Work instructions =
In the entries that follow, how many lines contain the word "lcomplete"? Answer with the number only.

Task data =
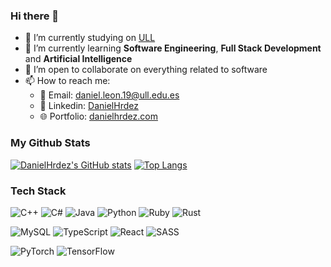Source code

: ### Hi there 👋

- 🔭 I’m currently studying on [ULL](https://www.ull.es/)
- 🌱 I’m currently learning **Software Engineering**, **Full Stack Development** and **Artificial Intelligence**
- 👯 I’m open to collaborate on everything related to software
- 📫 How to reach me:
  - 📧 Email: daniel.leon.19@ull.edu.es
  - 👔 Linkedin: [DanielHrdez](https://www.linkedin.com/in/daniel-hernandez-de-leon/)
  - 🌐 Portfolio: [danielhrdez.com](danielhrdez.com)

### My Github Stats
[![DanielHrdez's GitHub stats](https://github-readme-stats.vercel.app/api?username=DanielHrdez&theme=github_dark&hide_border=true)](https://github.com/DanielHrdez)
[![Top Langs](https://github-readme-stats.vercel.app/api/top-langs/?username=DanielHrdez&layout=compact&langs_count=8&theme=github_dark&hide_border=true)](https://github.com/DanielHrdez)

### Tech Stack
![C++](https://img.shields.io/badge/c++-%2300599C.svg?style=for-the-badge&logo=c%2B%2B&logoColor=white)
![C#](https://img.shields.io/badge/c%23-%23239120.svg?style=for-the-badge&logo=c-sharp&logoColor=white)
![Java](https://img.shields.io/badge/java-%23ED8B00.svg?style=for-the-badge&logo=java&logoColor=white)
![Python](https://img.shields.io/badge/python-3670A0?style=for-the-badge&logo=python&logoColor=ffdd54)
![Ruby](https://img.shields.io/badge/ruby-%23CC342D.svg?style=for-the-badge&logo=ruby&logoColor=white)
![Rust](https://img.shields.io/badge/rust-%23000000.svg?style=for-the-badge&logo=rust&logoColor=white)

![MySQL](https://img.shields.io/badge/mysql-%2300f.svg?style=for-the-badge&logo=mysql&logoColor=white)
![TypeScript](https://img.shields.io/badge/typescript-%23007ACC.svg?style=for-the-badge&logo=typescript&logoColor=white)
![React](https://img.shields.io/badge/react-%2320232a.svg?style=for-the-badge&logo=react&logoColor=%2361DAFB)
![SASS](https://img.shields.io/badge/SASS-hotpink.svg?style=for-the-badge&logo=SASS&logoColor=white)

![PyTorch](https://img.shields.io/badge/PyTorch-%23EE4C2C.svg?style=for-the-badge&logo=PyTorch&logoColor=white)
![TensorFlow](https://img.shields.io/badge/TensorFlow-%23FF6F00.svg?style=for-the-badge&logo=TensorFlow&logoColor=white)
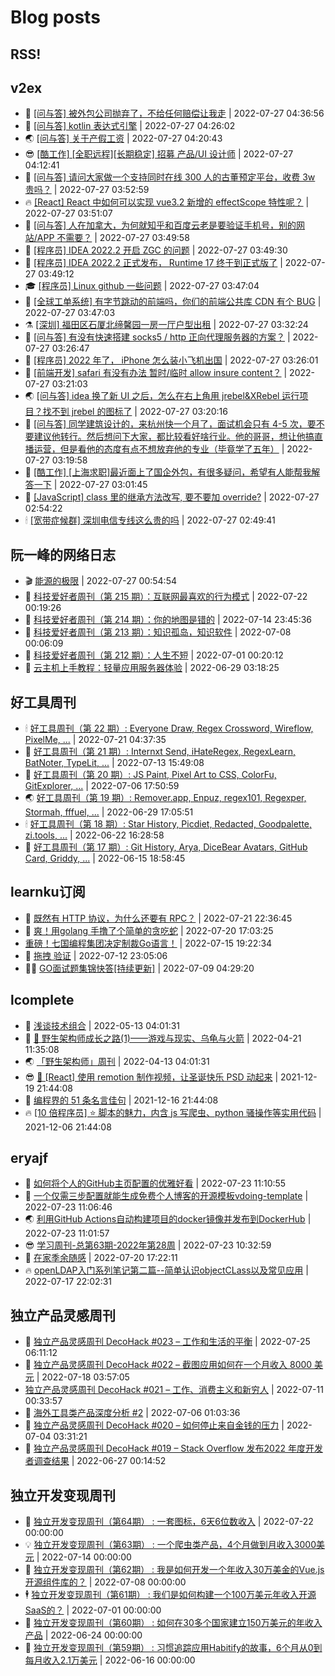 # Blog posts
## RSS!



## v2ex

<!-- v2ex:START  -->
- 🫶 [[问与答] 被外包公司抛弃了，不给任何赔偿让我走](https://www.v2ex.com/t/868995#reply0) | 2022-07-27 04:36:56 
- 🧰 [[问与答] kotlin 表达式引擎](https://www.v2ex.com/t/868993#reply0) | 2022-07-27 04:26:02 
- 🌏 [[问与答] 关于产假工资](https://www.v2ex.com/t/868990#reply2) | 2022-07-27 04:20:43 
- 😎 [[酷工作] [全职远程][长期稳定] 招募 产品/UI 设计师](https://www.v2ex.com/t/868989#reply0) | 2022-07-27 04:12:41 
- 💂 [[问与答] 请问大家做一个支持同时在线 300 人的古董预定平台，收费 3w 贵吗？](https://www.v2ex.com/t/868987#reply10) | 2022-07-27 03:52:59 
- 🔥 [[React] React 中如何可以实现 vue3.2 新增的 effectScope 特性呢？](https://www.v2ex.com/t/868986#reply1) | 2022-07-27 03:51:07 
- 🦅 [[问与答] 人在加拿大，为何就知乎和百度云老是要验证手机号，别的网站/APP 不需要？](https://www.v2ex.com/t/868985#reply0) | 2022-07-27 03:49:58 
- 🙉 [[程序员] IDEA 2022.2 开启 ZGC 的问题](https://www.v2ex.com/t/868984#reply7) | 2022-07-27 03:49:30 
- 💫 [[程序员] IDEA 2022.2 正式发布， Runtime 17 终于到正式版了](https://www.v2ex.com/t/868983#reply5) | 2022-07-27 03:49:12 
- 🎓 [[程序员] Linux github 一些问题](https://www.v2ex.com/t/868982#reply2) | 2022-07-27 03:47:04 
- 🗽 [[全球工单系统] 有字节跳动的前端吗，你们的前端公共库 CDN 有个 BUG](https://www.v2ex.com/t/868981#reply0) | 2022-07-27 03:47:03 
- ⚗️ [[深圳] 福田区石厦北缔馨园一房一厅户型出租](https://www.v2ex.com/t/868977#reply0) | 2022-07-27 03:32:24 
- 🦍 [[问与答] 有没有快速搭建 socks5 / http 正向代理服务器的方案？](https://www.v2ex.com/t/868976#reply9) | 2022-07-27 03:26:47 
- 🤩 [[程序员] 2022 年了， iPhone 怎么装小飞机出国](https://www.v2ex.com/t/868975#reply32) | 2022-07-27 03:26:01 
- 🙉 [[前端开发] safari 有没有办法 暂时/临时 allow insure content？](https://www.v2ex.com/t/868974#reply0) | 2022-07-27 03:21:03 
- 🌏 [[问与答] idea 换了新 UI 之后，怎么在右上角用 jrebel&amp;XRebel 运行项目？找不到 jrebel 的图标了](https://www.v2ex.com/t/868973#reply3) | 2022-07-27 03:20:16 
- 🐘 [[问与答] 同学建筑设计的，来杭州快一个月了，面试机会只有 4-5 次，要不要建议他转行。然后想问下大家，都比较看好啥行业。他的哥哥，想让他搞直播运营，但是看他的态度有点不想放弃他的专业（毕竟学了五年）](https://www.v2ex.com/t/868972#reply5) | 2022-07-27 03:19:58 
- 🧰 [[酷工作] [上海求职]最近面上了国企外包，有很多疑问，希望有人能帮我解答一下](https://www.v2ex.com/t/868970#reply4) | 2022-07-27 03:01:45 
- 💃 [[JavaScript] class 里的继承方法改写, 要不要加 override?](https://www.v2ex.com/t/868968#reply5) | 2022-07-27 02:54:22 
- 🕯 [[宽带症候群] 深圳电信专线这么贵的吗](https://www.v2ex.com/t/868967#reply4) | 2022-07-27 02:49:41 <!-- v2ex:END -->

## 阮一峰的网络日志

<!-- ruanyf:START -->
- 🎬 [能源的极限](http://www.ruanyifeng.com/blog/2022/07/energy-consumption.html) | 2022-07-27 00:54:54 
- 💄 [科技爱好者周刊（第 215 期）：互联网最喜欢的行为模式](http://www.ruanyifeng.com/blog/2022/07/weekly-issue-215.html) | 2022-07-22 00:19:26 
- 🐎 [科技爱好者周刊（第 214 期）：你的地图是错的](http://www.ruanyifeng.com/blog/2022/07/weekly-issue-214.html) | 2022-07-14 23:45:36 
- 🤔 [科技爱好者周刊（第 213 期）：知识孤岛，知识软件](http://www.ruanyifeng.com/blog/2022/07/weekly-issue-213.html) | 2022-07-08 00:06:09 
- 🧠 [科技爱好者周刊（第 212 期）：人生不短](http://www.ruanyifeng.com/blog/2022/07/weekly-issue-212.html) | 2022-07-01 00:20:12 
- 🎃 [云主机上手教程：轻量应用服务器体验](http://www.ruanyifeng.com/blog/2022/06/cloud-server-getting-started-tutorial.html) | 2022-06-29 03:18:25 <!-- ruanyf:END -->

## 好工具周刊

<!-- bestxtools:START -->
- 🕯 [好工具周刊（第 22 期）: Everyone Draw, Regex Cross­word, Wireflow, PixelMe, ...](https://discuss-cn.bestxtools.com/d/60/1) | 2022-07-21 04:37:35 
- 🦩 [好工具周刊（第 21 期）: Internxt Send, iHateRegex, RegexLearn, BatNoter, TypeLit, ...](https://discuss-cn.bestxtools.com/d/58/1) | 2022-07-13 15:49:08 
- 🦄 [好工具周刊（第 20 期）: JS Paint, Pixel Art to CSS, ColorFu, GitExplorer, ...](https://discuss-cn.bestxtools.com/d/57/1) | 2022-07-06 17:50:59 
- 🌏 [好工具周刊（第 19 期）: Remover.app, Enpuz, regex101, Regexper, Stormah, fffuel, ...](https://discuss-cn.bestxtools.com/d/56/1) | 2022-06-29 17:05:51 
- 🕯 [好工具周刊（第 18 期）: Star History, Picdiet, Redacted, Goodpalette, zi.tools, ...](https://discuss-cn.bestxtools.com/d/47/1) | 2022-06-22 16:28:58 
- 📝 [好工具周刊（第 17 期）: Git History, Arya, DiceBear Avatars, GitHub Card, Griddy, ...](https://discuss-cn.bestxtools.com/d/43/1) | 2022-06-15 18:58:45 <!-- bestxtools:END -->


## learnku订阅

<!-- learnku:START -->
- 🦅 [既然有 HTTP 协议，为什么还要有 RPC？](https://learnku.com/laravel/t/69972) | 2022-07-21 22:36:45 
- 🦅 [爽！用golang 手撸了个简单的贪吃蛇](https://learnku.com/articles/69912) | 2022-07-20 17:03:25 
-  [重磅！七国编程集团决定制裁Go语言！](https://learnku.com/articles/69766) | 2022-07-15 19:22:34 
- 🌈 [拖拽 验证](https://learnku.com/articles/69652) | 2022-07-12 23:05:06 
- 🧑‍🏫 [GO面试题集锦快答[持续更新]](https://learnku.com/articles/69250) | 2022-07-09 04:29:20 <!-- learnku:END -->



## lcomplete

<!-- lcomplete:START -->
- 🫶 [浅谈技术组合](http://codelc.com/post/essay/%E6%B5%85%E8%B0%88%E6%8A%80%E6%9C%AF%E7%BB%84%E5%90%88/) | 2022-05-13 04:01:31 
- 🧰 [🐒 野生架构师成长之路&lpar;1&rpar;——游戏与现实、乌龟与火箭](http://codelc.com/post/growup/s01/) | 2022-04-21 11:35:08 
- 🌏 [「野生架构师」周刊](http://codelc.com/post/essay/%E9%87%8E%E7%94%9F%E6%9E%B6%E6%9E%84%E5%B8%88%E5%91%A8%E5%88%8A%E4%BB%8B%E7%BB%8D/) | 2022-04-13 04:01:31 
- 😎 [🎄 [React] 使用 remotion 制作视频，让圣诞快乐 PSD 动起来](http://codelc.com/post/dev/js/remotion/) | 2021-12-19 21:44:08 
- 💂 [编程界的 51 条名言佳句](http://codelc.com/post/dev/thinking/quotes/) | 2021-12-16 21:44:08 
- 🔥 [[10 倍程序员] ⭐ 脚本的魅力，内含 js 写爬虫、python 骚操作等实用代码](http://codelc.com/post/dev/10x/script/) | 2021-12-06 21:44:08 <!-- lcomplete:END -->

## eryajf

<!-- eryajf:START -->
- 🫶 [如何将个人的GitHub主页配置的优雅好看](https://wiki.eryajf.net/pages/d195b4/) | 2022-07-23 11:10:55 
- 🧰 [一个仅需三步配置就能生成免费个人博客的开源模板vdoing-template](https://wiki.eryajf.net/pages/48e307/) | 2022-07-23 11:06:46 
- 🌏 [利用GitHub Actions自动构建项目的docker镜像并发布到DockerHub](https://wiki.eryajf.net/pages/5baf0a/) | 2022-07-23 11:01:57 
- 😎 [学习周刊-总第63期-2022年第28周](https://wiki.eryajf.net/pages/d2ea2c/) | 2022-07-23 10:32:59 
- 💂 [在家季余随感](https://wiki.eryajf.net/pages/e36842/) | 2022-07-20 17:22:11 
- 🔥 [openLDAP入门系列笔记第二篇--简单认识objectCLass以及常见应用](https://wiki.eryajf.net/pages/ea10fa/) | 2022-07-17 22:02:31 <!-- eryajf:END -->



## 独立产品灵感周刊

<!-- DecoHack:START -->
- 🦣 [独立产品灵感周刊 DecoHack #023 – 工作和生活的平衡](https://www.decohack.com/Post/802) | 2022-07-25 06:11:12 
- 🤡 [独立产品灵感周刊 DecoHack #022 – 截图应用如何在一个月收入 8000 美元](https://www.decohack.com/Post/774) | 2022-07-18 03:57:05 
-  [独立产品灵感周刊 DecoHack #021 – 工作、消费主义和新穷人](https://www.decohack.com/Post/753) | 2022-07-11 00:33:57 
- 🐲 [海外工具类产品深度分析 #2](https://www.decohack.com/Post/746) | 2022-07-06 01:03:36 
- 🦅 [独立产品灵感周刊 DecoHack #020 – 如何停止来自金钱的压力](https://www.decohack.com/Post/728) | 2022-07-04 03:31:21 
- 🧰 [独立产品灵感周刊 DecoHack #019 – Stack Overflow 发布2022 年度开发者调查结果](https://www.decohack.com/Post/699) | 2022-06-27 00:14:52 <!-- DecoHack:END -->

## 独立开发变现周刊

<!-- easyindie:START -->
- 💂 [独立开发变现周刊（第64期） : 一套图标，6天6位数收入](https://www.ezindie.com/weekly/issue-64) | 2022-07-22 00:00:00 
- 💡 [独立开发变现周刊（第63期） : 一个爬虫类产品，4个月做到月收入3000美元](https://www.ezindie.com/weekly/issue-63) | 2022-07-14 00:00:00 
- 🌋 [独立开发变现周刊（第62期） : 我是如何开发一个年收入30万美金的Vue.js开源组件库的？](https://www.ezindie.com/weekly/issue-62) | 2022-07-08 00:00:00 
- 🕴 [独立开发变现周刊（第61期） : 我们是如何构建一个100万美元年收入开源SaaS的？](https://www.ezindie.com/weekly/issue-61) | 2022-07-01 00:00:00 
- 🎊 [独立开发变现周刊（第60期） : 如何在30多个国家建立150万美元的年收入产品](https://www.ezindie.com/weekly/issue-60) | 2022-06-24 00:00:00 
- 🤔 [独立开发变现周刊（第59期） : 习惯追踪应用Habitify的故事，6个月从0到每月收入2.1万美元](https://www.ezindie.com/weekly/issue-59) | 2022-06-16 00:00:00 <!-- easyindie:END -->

Task result =
3